Work instructions: Your response should consist solely of the records, written out exactly.

[Records excerpted from a collection]
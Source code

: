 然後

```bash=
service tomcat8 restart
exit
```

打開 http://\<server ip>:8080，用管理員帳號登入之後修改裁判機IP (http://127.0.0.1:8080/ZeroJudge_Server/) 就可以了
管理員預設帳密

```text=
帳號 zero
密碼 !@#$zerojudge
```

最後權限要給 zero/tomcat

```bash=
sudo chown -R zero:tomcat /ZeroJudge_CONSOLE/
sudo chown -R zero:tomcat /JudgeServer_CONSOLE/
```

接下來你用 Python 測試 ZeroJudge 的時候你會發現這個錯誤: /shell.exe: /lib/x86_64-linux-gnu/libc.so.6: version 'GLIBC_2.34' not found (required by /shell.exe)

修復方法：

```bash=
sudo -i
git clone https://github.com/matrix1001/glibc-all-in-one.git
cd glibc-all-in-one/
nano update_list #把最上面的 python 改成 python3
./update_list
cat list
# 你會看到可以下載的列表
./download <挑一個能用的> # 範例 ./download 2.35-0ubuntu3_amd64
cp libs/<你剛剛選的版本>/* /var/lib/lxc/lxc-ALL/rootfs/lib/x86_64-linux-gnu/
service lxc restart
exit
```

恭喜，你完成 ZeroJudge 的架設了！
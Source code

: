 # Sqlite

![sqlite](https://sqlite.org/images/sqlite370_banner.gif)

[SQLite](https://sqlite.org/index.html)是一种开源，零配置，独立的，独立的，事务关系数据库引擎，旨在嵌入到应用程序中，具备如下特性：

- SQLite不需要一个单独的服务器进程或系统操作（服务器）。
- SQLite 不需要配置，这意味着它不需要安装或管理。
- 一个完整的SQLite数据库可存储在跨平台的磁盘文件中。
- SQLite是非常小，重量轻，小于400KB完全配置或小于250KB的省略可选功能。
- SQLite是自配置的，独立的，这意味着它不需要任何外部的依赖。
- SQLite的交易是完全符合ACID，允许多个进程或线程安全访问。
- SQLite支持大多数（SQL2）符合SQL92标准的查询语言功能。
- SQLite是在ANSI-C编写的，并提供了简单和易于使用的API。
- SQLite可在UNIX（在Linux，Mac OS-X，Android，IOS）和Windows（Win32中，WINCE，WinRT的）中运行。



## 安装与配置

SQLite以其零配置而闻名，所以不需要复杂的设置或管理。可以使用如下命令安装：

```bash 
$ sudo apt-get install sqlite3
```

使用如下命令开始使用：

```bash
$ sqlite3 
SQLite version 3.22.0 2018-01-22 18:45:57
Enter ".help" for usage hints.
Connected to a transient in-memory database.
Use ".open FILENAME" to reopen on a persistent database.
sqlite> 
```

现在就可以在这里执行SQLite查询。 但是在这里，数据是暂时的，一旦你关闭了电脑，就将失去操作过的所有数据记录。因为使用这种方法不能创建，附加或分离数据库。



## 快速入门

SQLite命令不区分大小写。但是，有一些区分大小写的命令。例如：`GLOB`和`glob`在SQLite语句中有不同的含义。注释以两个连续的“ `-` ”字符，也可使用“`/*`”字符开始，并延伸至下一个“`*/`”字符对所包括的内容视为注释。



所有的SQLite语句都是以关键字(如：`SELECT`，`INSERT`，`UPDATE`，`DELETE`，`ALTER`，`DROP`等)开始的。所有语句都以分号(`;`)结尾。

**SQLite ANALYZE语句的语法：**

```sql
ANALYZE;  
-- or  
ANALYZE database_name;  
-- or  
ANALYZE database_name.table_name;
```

Finished exercise:
Source code

: 然後

```bash=
service tomcat8 restart
exit
```

打開 http://\<server ip>:8080，用管理員帳號登入之後修改裁判機IP (http://127.0.0.1:8080/ZeroJudge_Server/) 就可以了
管理員預設帳密

```text=
帳號 zero
密碼 !@#$zerojudge
```

最後權限要給 zero/tomcat

```bash=
sudo chown -R zero:tomcat /ZeroJudge_CONSOLE/
sudo chown -R zero:tomcat /JudgeServer_CONSOLE/
```

接下來你用 Python 測試 ZeroJudge 的時候你會發現這個錯誤: /shell.exe: /lib/x86_64-linux-gnu/libc.so.6: version 'GLIBC_2.34' not found (required by /shell.exe)

修復方法：

```bash=
sudo -i
git clone https://github.com/matrix1001/glibc-all-in-one.git
cd glibc-all-in-one/
nano update_list #把最上面的 python 改成 python3
./update_list
cat list
# 你會看到可以下載的列表
./download <挑一個能用的> # 範例 ./download 2.35-0ubuntu3_amd64
cp libs/<你剛剛選的版本>/* /var/lib/lxc/lxc-ALL/rootfs/lib/x86_64-linux-gnu/
service lxc restart
exit
```

恭喜，你完成 ZeroJudge 的架設了！
Source code

: # Sqlite

![sqlite](https://sqlite.org/images/sqlite370_banner.gif)

[SQLite](https://sqlite.org/index.html)是一种开源，零配置，独立的，独立的，事务关系数据库引擎，旨在嵌入到应用程序中，具备如下特性：

- SQLite不需要一个单独的服务器进程或系统操作（服务器）。
- SQLite 不需要配置，这意味着它不需要安装或管理。
- 一个完整的SQLite数据库可存储在跨平台的磁盘文件中。
- SQLite是非常小，重量轻，小于400KB完全配置或小于250KB的省略可选功能。
- SQLite是自配置的，独立的，这意味着它不需要任何外部的依赖。
- SQLite的交易是完全符合ACID，允许多个进程或线程安全访问。
- SQLite支持大多数（SQL2）符合SQL92标准的查询语言功能。
- SQLite是在ANSI-C编写的，并提供了简单和易于使用的API。
- SQLite可在UNIX（在Linux，Mac OS-X，Android，IOS）和Windows（Win32中，WINCE，WinRT的）中运行。



## 安装与配置

SQLite以其零配置而闻名，所以不需要复杂的设置或管理。可以使用如下命令安装：

```bash 
$ sudo apt-get install sqlite3
```

使用如下命令开始使用：

```bash
$ sqlite3 
SQLite version 3.22.0 2018-01-22 18:45:57
Enter ".help" for usage hints.
Connected to a transient in-memory database.
Use ".open FILENAME" to reopen on a persistent database.
sqlite> 
```

现在就可以在这里执行SQLite查询。 但是在这里，数据是暂时的，一旦你关闭了电脑，就将失去操作过的所有数据记录。因为使用这种方法不能创建，附加或分离数据库。



## 快速入门

SQLite命令不区分大小写。但是，有一些区分大小写的命令。例如：`GLOB`和`glob`在SQLite语句中有不同的含义。注释以两个连续的“ `-` ”字符，也可使用“`/*`”字符开始，并延伸至下一个“`*/`”字符对所包括的内容视为注释。



所有的SQLite语句都是以关键字(如：`SELECT`，`INSERT`，`UPDATE`，`DELETE`，`ALTER`，`DROP`等)开始的。所有语句都以分号(`;`)结尾。

**SQLite ANALYZE语句的语法：**

```sql
ANALYZE;  
-- or  
ANALYZE database_name;  
-- or  
ANALYZE database_name.table_name;
```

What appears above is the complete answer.